The benefits of converting brutal ICE Land Cruisers to silent, clean, EVs in this setting are obvious. They are less intrusive to the animals, allowing visitors to get a closer look. They are less polluting amid the grandeur of the equally impressive fauna. And they can be financially supported by outside sources keen to compensate the developing world for the damage potentially done by tourists from richer parts.
Safaris were seen as a “quick win” and an entry point into the market for Opibus. But their model is one they claim can work back in the real world.
Opibus wants to electrify matatus and bodas in Nairobi. The benefits aren’t just environmental; operators could also save on burdensome fuel costs, and the vehicles require less maintenance as an EV has fewer moving parts than an ICE equivalent, they argue. Opibus’ retrofitting model could completely transform Kenya’s transport sector, the company claims.

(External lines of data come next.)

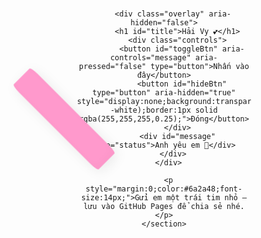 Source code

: <!doctype html>
<html lang="vi">
<head>
  <meta charset="utf-8" />
  <meta name="viewport" content="width=device-width,initial-scale=1" />
  <title>Gửi Hải Vy 💖</title>
  <style>
    :root{
      --heart-size: min(48vmin, 320px); /* responsive size */
      --pink-1: #ff99cc;
      --pink-2: #ff3399;
      --bg: #ffe6f0;
      --white: #ffffff;
    }

    html,body{
      height:100%;
      margin:0;
      font-family: 'Segoe UI', Roboto, system-ui, sans-serif;
      background: var(--bg);
      -webkit-font-smoothing:antialiased;
      -moz-osx-font-smoothing:grayscale;
    }

    .page {
      min-height:100%;
      display:flex;
      align-items:center;
      justify-content:center;
      padding:24px;
      box-sizing:border-box;
    }

    .card {
      display:grid;
      place-items:center;
      gap:18px;
      width:fit-content;
      text-align:center;
    }

    /* heart */
    .heart-wrapper{
      position:relative;
      width:var(--heart-size);
      height:calc(var(--heart-size) * 0.9);
      display:flex;
      align-items:center;
      justify-content:center;
    }

    .heart {
      width: calc(var(--heart-size) * 0.6);
      height: calc(var(--heart-size) * 0.6);
      background: var(--pink-1);
      position:relative;
      transform: rotate(-45deg);
      border-radius:8%;
      box-shadow: 0 6px 20px rgba(0,0,0,0.08), inset 0 -6px 12px rgba(0,0,0,0.02);
    }
    .heart::before,
    .heart::after{
      content:"";
      position:absolute;
      width:100%;
      height:100%;
      background: var(--pink-1);
      border-radius:50%;
    }
    .heart::before{ top:-50%; left:0; }
    .heart::after { left:50%; top:0; }

    /* keep overlay content unrotated */
    .overlay {
      position:absolute;
      inset:0;
      display:flex;
      flex-direction:column;
      align-items:center;
      justify-content:center;
      pointer-events:none; /* let button be clickable separately */
    }

    h1{
      margin:0 0 6px 0;
      color:var(--white);
      font-size:clamp(18px,3.6vmin,28px);
      text-shadow: 0 2px 6px rgba(0,0,0,0.12);
    }

    .controls {
      pointer-events:auto; /* enable clicks */
      display:flex;
      gap:10px;
      align-items:center;
    }

    button {
      -webkit-tap-highlight-color: transparent;
      padding:10px 16px;
      background:var(--white);
      color:var(--pink-2);
      border:none;
      border-radius:10px;
      cursor:pointer;
      font-weight:600;
      font-size:14px;
      box-shadow: 0 4px 10px rgba(0,0,0,0.06);
    }
    button:active{ transform:translateY(1px); }

    #message {
      margin-top:12px;
      font-size:clamp(16px,3.2vmin,20px);
      color:var(--white);
      display:none;
      pointer-events:none;
      text-shadow: 0 3px 10px rgba(0,0,0,0.12);
    }

    /* small heartbeat animation */
    @keyframes heartbeat {
      0% { transform: rotate(-45deg) scale(1); }
      25% { transform: rotate(-45deg) scale(1.05); }
      40% { transform: rotate(-45deg) scale(0.98); }
      60% { transform: rotate(-45deg) scale(1.02); }
      100% { transform: rotate(-45deg) scale(1); }
    }

    .heart.animated {
      animation: heartbeat 1.6s ease-in-out infinite;
      transform-origin: center;
    }

    /* Respect user's reduced motion preference */
    @media (prefers-reduced-motion: reduce) {
      .heart.animated { animation: none; }
    }

    /* small screens: reduce spacing */
    @media (max-width:420px){
      .card { gap:10px; }
      button { padding:8px 12px; font-size:13px; }
    }
  </style>
</head>
<body>
  <main class="page" aria-labelledby="title">
    <section class="card" aria-live="polite">
      <div class="heart-wrapper" aria-hidden="true">
        <div class="heart animated" id="heartShape"></div>

        <div class="overlay" aria-hidden="false">
          <h1 id="title">Hải Vy 💕</h1>
          <div class="controls">
            <button id="toggleBtn" aria-controls="message" aria-pressed="false" type="button">Nhấn vào đây</button>
            <button id="hideBtn" type="button" aria-hidden="true" style="display:none;background:transparent;color:var(--white);border:1px solid rgba(255,255,255,0.25);">Đóng</button>
          </div>
          <div id="message" role="status">Anh yêu em 💖</div>
        </div>
      </div>

      <p style="margin:0;color:#6a2a48;font-size:14px;">Gửi em một trái tim nhỏ — lưu vào GitHub Pages để chia sẻ nhé.</p>
    </section>
  </main>

  <script>
    (function() {
      const toggleBtn = document.getElementById('toggleBtn');
      const hideBtn = document.getElementById('hideBtn');
      const message = document.getElementById('message');
      const heart = document.getElementById('heartShape');

      function showMessage() {
        message.style.display = 'block';
        toggleBtn.setAttribute('aria-pressed', 'true');
        toggleBtn.textContent = 'Đã gửi';
        hideBtn.style.display = 'inline-block';
        // briefly emphasize the heart
        heart.classList.add('animated');
      }

      function hideMessage() {
        message.style.display = 'none';
        toggleBtn.setAttribute('aria-pressed', 'false');
        toggleBtn.textContent = 'Nhấn vào đây';
        hideBtn.style.display = 'none';
      }

      toggleBtn.addEventListener('click', function() {
        if (message.style.display === 'block') {
          hideMessage();
        } else {
          showMessage();
        }
      });

      hideBtn.addEventListener('click', hideMessage);

      // keyboard accessibility: space/enter toggles when focused
      toggleBtn.addEventListener('keydown', function(e) {
        if (e.key === ' ' || e.key === 'Enter') {
          e.preventDefault();
          toggleBtn.click();
        }
      });
    })();
  </script>
</body>
</html>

The Kenyan government also seems keen, cutting the duty on EVs in the 2019 budget. Analysts hope these financial incentives will lead to a belated boom in clean transport investment.
Stuck in the thickening fug of exhaust fumes behind the meandering camels, I feel viscerally that the day can’t come soon enough.
Must reads from the region
It's eating season in Turkana as Tullow’s billions feed the elite, Paul Wafula and Allan Olingo, Daily Nation Drilling contractors, the security sector, and transport providers have all benefited from British company Tullow Oil’s efforts to extract fossil fuels from Kenya’s Lake Turkana. But the community the project imposes upon feels cheated, with the exploration creating “overnight millionaires while widening the gap between the rich and the poor in Turkana County.”
African countries need rich nations to take the lead on ambition at Cop26, Tanguy Gahouma-Bekale, Climate Home News The President of Gabon’s special advisor and chair of the African Group of Negotiators on climate change, which represents 25% of countries at the negotiations, says COP26 is the moment richer countries must step up and lead by example.
Zimbabwe’s Unprecedented Misfortune: The Perils of Climate Change, Sisir Devkota, Modern Diplomacy Zimbabwe is facing a food crisis after climatic changes drove unseasonable weather events and destroyed planting seasons. “Zimbabwe’s misery is the world’s harshest lesson,” Devkota writes, “it is the modern-day non-fiction of nature’s curse on humanity."
Plan to drain Congo peat bog for oil could release vast amount of carbon, Phoebe Weston, Guardian There’s a battle going on to preserve Congo’s Cuvette Centrale peatlands, which are the size of England and store 30 billion tonnes of carbon. Congolese company Petroleum Exploration and Production Africa (Pepa) announced last year that there were hundreds of millions of barrels of oil under the Cuvette Centrale; a claim disputed by NGOs.
What else I've been reading
Straight-talking Yorkshireman who has lived to 111 has his say on Brexit [...and climate change], Daily Mirror Need something a bit more light-hearted? Try this interview with the world's oldest man -111 year's old! - who is from Yorkshire, speaks Japanese and thinks climate activism is a great thing. “It’s good to see young people taking an interest. All power to Greta Thunberg," he says. Go for the quotes, stay for the amazing photos. Thank you, Bob.